The Chief of Staff of the Army (JEME) is a military office held by a four-star general in the Spanish Army. Because of this, the JEME is the principal advisor to the Chief of the Defence Staff (JEMAD) on ground warfare and it is also an advisor to the Minister of Defence, the Secretary of State for Defence (SEDEF) and the Under-Secretary of Defence (SUBDEF).

Under the authority of the defence minister, the Chief of Staff of the Army exercises command over the land branch of the Armed Forces.
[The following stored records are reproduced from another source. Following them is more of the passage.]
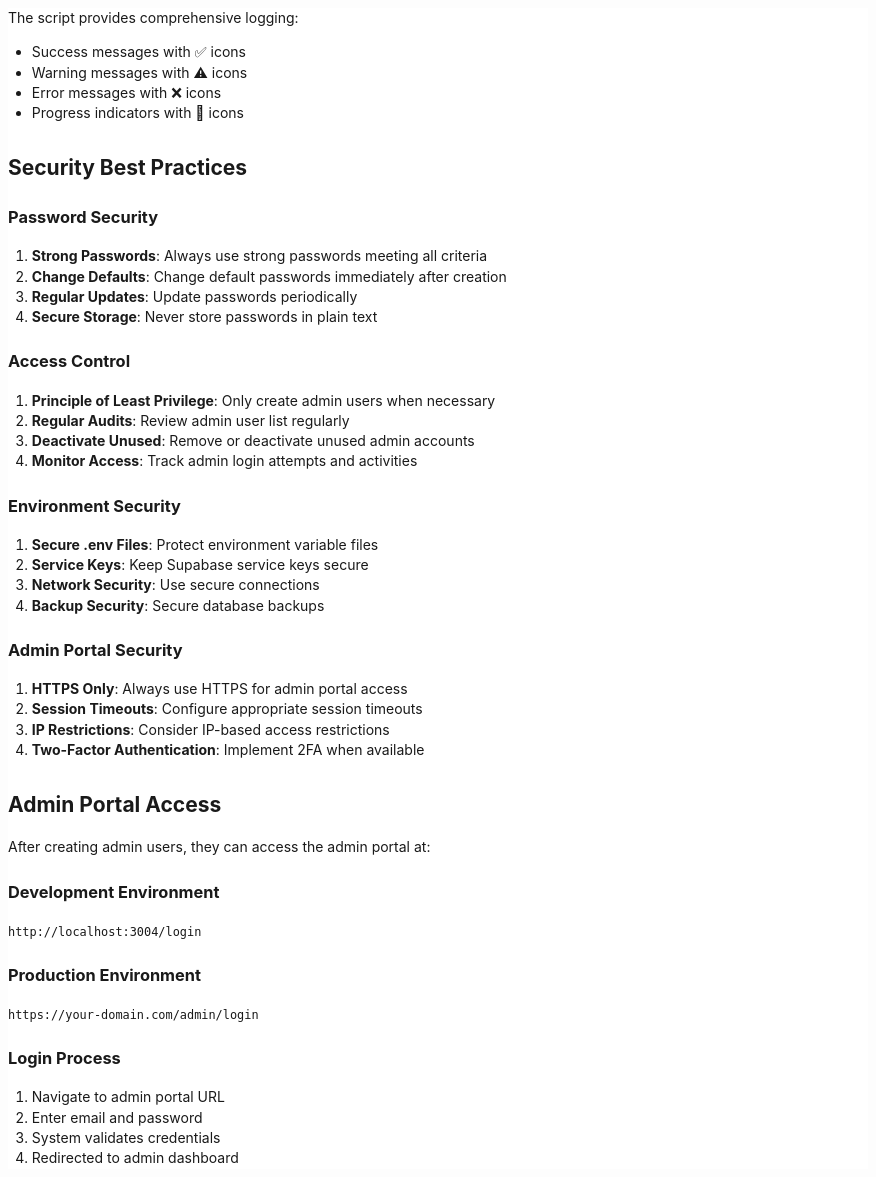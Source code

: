 The script provides comprehensive logging:
- Success messages with ✅ icons
- Warning messages with ⚠️ icons
- Error messages with ❌ icons
- Progress indicators with 🔄 icons

## Security Best Practices

### Password Security
1. **Strong Passwords**: Always use strong passwords meeting all criteria
2. **Change Defaults**: Change default passwords immediately after creation
3. **Regular Updates**: Update passwords periodically
4. **Secure Storage**: Never store passwords in plain text

### Access Control
1. **Principle of Least Privilege**: Only create admin users when necessary
2. **Regular Audits**: Review admin user list regularly
3. **Deactivate Unused**: Remove or deactivate unused admin accounts
4. **Monitor Access**: Track admin login attempts and activities

### Environment Security
1. **Secure .env Files**: Protect environment variable files
2. **Service Keys**: Keep Supabase service keys secure
3. **Network Security**: Use secure connections
4. **Backup Security**: Secure database backups

### Admin Portal Security
1. **HTTPS Only**: Always use HTTPS for admin portal access
2. **Session Timeouts**: Configure appropriate session timeouts
3. **IP Restrictions**: Consider IP-based access restrictions
4. **Two-Factor Authentication**: Implement 2FA when available

## Admin Portal Access

After creating admin users, they can access the admin portal at:

### Development Environment
```
http://localhost:3004/login
```

### Production Environment
```
https://your-domain.com/admin/login
```

### Login Process
1. Navigate to admin portal URL
2. Enter email and password
3. System validates credentials
4. Redirected to admin dashboard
The JEME has two main roles: the support role by which advice is provided to the Minister of Defence about land military policy, the JEMAD about how to use the personnel and their operative status, the SEDEF about the economic, armament and infrastructure policies and the Under Secretary about the personnel and teaching policy, and the operative role to prepare the force for combat, instruct military personnel, establishes the organization of its military branch and watches over the welfare of the personnel under his command and evaluates the needs of the Army.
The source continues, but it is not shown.